Als ich mein Tablett mit Essen zu einem Tisch tragen will, kommt mir von der Seite eine Frau entgegen. Aus dem Augenwinkel sehe ich zum Glück früh genug, dass sie mit ihrer Hand ausholt und mir das Tablett überkippen will. Ich drehe mich gekonnt weg, stelle ihr hinter mir schnell das Bein, dass sie stolpert und laufe cool weiter.
Ich spüre ihren fluchenden Blick auf mir, doch sehe nicht zu ihr. Fisch setzt sich neben mich und Nancy kommt auch dazu.
„Warum bist du eigentlich hier?“, fragt mich Nancy vorsichtig.
Ohne aufzusehen überlege ich und erkläre:
„Das ist ‘ne komplizierte Sache, Nancy.“
Diese Aussage macht spürbar sogar Fisch neugierig, doch plötzlich sehe ich ein fettes Grinsen in Nancys Gesicht.

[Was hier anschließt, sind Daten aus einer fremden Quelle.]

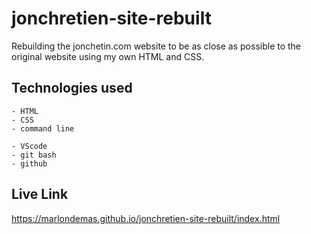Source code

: # jonchretien-site-rebuilt
Rebuilding the jonchetin.com website to be as close as possible to the original website using my own HTML and CSS.

## Technologies used

```
- HTML
- CSS
- command line
```

```
- VScode
- git bash
- github
```

## Live Link
https://marlondemas.github.io/jonchretien-site-rebuilt/index.html

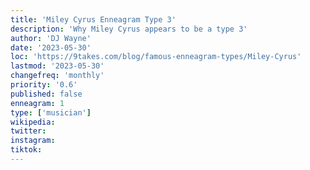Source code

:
 ```yaml
---
title: 'Miley Cyrus Enneagram Type 3'
description: 'Why Miley Cyrus appears to be a type 3'
author: 'DJ Wayne'
date: '2023-05-30'
loc: 'https://9takes.com/blog/famous-enneagram-types/Miley-Cyrus'
lastmod: '2023-05-30'
changefreq: 'monthly'
priority: '0.6'
published: false
enneagram: 1
type: ['musician']
wikipedia:
twitter:
instagram:
tiktok:
---
```

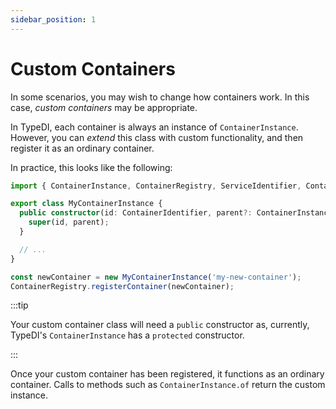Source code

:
 ```yaml
---
sidebar_position: 1
---
```


# Custom Containers

In some scenarios, you may wish to change how containers work.
In this case, _custom containers_ may be appropriate.

In TypeDI, each container is always an instance of `ContainerInstance`.
However, you can _extend_ this class with custom functionality, and
then register it as an ordinary container.

In practice, this looks like the following:

```ts
import { ContainerInstance, ContainerRegistry, ServiceIdentifier, ContainerIdentifier } from '@typed-inject/injector';

export class MyContainerInstance {
  public constructor(id: ContainerIdentifier, parent?: ContainerInstance) {
    super(id, parent);
  }

  // ...
}

const newContainer = new MyContainerInstance('my-new-container');
ContainerRegistry.registerContainer(newContainer);
```

:::tip

Your custom container class will need a `public` constructor as,
currently, TypeDI's `ContainerInstance` has a `protected` constructor.

:::

Once your custom container has been registered, it functions as an ordinary
container. Calls to methods such as `ContainerInstance.of` return the custom instance.
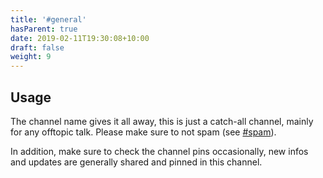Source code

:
 ```yaml
---
title: '#general'
hasParent: true
date: 2019-02-11T19:30:08+10:00
draft: false
weight: 9
---
```


## Usage

The channel name gives it all away, this is just a catch-all channel, mainly for any offtopic talk. Please make sure to not spam (see [#spam](../spam)).

In addition, make sure to check the channel pins occasionally, new infos and updates are generally shared and pinned in this channel.
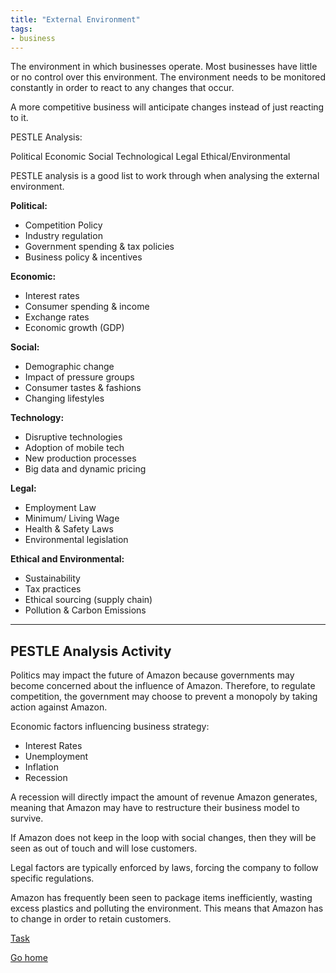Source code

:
 ```yaml
---
title: "External Environment"
tags:
- business
---
```


The environment in which businesses operate.  Most businesses have little or no control over this environment. The environment needs to be monitored constantly in order to react to any changes that occur.

A more competitive business will anticipate changes instead of just reacting to it.


PESTLE Analysis:

Political
Economic
Social
Technological
Legal
Ethical/Environmental

PESTLE analysis is a good list to work through when analysing the external environment.

**Political:**
- Competition Policy
- Industry regulation
- Government spending & tax policies
- Business policy & incentives

**Economic:**
- Interest rates
- Consumer spending & income
- Exchange rates
- Economic growth (GDP)

**Social:**
- Demographic change
- Impact of pressure groups
- Consumer tastes & fashions
- Changing lifestyles

**Technology:**
- Disruptive technologies
- Adoption of mobile tech
- New production processes
- Big data and dynamic pricing

**Legal:**
- Employment Law
- Minimum/ Living Wage
- Health & Safety Laws
- Environmental legislation

**Ethical and Environmental:**
- Sustainability 
- Tax practices
- Ethical sourcing (supply chain)
- Pollution & Carbon Emissions
---

## PESTLE Analysis Activity

Politics may impact the future of Amazon because governments may become concerned about the influence of Amazon. Therefore, to regulate competition, the government may choose to prevent a monopoly by taking action against Amazon.

Economic factors influencing business strategy:

- Interest Rates
- Unemployment
- Inflation
- Recession

A recession will directly impact the amount of revenue Amazon generates, meaning that Amazon may have to restructure their business model to survive.

If Amazon does not keep in the loop with social changes, then they will be seen as out of touch and will lose customers.

Legal factors are typically enforced by laws, forcing the company to follow specific regulations.

Amazon has frequently been seen to package items inefficiently, wasting excess plastics and polluting the environment. This means that Amazon has to change in order to retain customers.

[Task](sixth/Business/Units/fh/ExternalVsInternal)


[Go home](/)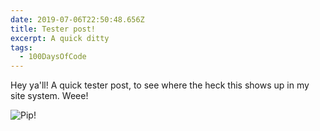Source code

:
 ```yaml
---
date: 2019-07-06T22:50:48.656Z
title: Tester post!
excerpt: A quick ditty
tags:
  - 100DaysOfCode
---
```

Hey ya'll! A quick tester post, to see where the heck this shows up in my site system. Weee!

![Pip!](/uploads/csshobbes-small.png "Sweet baboo")
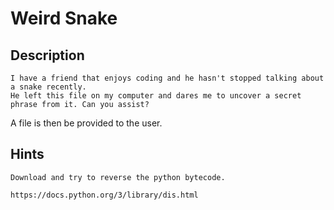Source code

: # Weird Snake

## Description

```
I have a friend that enjoys coding and he hasn't stopped talking about a snake recently.
He left this file on my computer and dares me to uncover a secret phrase from it. Can you assist?
```

A file is then be provided to the user.

## Hints

```
Download and try to reverse the python bytecode.
```
```
https://docs.python.org/3/library/dis.html
```

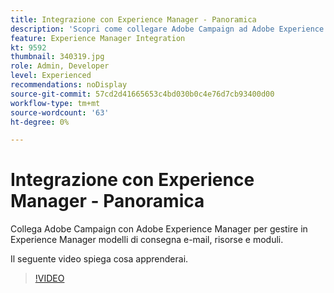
 ```yaml
---
title: Integrazione con Experience Manager - Panoramica
description: 'Scopri come collegare Adobe Campaign ad Adobe Experience Manager per gestire modelli di consegna e-mail, risorse e moduli in Experience Manager. '
feature: Experience Manager Integration
kt: 9592
thumbnail: 340319.jpg
role: Admin, Developer
level: Experienced
recommendations: noDisplay
source-git-commit: 57cd2d41665653c4bd030b0c4e76d7cb93400d00
workflow-type: tm+mt
source-wordcount: '63'
ht-degree: 0%

---
```


# Integrazione con Experience Manager - Panoramica

Collega Adobe Campaign con Adobe Experience Manager per gestire in Experience Manager modelli di consegna e-mail, risorse e moduli.

Il seguente video spiega cosa apprenderai.

>[!VIDEO](https://video.tv.adobe.com/v/340319?quality=12)
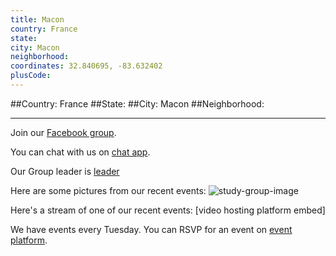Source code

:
 ```yaml
---
title: Macon
country: France
state: 
city: Macon
neighborhood: 
coordinates: 32.840695, -83.632402
plusCode:
---
```


##Country: France
##State: 
##City: Macon
##Neighborhood: 
*****
Join our [Facebook group](https://www.facebook.com/groups/free.code.camp.macon).

You can chat with us on [chat app]().

Our Group leader is [leader]()

Here are some pictures from our recent events:
![study-group-image]()

Here's a stream of one of our recent events:
[video hosting platform embed]

We have events every Tuesday. You can RSVP for an event on [event platform]().
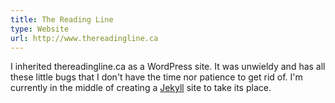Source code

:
 ```yaml
---
title: The Reading Line
type: Website
url: http://www.thereadingline.ca
---
```


I inherited thereadingline.ca as a WordPress site.
It was unwieldy and has all these little bugs that I don't have the time nor patience to get rid of.
I'm currently in the middle of creating a [Jekyll](https://jekyllrb.com/) site to take its place.
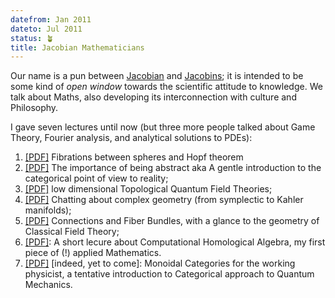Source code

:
 ```yaml
---
datefrom: Jan 2011
dateto: Jul 2011
status: 🪴
title: Jacobian Mathematicians
---
```


Our name is a pun between <a href="http://en.wikipedia.org/wiki/Jacobian_matrix_and_determinant">Jacobian</a> and <a href="http://en.wikipedia.org/wiki/Jacobin">Jacobins</a>; it is intended to be some kind of <i>open window</i> towards the scientific attitude to knowledge. We talk about Maths, also developing its interconnection with culture and Philosophy.

I gave seven lectures until now (but three more people talked about Game Theory, Fourier analysis, and analytical solutions to PDEs):

1. [[PDF]](stuff/giaco2_hopf_FIX.pdf) Fibrations between spheres and Hopf theorem
1. [[PDF]](stuff/cats.pdf) The importance of being abstract aka
	A gentle introduction to the categorical point of view to reality;
1. [[PDF]](stuff/tqft_beamer.pdf) low dimensional Topological Quantum Field Theories;
1. [[PDF]](stuff/giaco_complessa2.pdf) Chatting about complex geometry (from symplectic to Kahler manifolds);
1. [[PDF]](stuff/giaco_fibri2.pdf) Connections and Fiber Bundles, with a glance to the geometry of Classical Field Theory;
1. [[PDF]](stuff/chomp.pdf): A short lecure about Computational Homological Algebra, my first piece of (!) applied Mathematics.
1. [[PDF]](stuff/rosetta.pdf) [indeed, yet to come]: Monoidal Categories for the working physicist, a tentative introduction to Categorical approach to Quantum Mechanics.
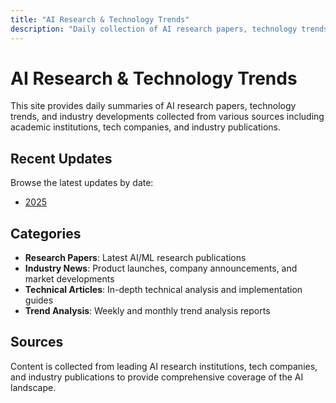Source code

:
 ```yaml
---
title: "AI Research & Technology Trends"
description: "Daily collection of AI research papers, technology trends, and industry developments"
---
```


# AI Research & Technology Trends

This site provides daily summaries of AI research papers, technology trends, and industry developments collected from various sources including academic institutions, tech companies, and industry publications.

## Recent Updates

Browse the latest updates by date:

- [2025](./2025/)

## Categories

- **Research Papers**: Latest AI/ML research publications
- **Industry News**: Product launches, company announcements, and market developments
- **Technical Articles**: In-depth technical analysis and implementation guides
- **Trend Analysis**: Weekly and monthly trend analysis reports

## Sources

Content is collected from leading AI research institutions, tech companies, and industry publications to provide comprehensive coverage of the AI landscape.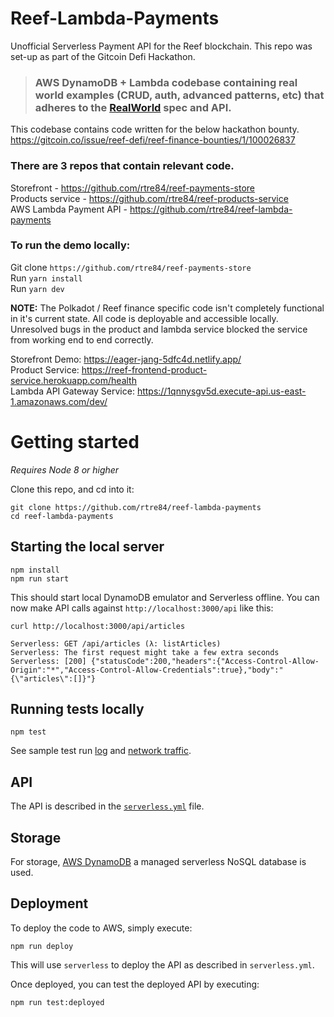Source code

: # Reef-Lambda-Payments
Unofficial Serverless Payment API for the Reef blockchain. This repo was set-up as part of the Gitcoin Defi Hackathon.

> ### AWS DynamoDB + Lambda codebase containing real world examples (CRUD, auth, advanced patterns, etc) that adheres to the [RealWorld](https://github.com/gothinkster/realworld-example-apps) spec and API.

This codebase contains code written for the below hackathon bounty.
https://gitcoin.co/issue/reef-defi/reef-finance-bounties/1/100026837

### There are 3 repos that contain relevant code.
Storefront - https://github.com/rtre84/reef-payments-store  
Products service - https://github.com/rtre84/reef-products-service  
AWS Lambda Payment API - https://github.com/rtre84/reef-lambda-payments   

### To run the demo locally:  
Git clone ```https://github.com/rtre84/reef-payments-store```  
Run ```yarn install```  
Run ```yarn dev```  

**NOTE:**
The Polkadot / Reef finance specific code isn't completely functional in it's current
state. All code is deployable and accessible locally. Unresolved bugs in the product and 
lambda service blocked the service from working end to end correctly.

Storefront Demo: https://eager-jang-5dfc4d.netlify.app/  
Product Service: https://reef-frontend-product-service.herokuapp.com/health  
Lambda API Gateway Service: https://1qnnysgv5d.execute-api.us-east-1.amazonaws.com/dev/   

# Getting started

*Requires Node 8 or higher*

Clone this repo, and cd into it:
```
git clone https://github.com/rtre84/reef-lambda-payments
cd reef-lambda-payments
```

## Starting the local server

```
npm install
npm run start
```

This should start local DynamoDB emulator and Serverless offline. You can now make API calls against `http://localhost:3000/api` like this:

```
curl http://localhost:3000/api/articles

Serverless: GET /api/articles (λ: listArticles)
Serverless: The first request might take a few extra seconds
Serverless: [200] {"statusCode":200,"headers":{"Access-Control-Allow-Origin":"*","Access-Control-Allow-Credentials":true},"body":"{\"articles\":[]}"}
```

## Running tests locally
```
npm test
```
See sample test run [log](https://travis-ci.org/anishkny/realworld-dynamodb-lambda) and [network traffic](https://anishkny.github.io/realworld-dynamodb-lambda/test-output/network.html).

## API
The API is described in the [`serverless.yml`](serverless.yml) file. 

## Storage
For storage, [AWS DynamoDB](https://aws.amazon.com/dynamodb/) a managed serverless NoSQL database is used. 

## Deployment
To deploy the code to AWS, simply execute:
```
npm run deploy
```
This will use `serverless` to deploy the API as described in `serverless.yml`.

Once deployed, you can test the deployed API by executing:
```
npm run test:deployed
```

„Da kommt Kalle!“, teilt sie uns mit und winkt. „Kalle!“
Auf den leeren Platz mir gegenüber setzt sich die Frau, die mir eben das Tablett überkippen wollte und mustert mich finster. Ich schaue sie mit einem leichten Lächeln an und schweige wie sie. Nancy übernimmt das Reden:
„Kalle, das ist..“
„Morgaina“, helfe ich der Dicken auf die Sprünge.
„..genau! Sie ist mit mir und Fisch auf einer Zelle.“
„Ach ja?“, fragt Kalle ruhig nach, ohne die Augen von mir abzuwenden.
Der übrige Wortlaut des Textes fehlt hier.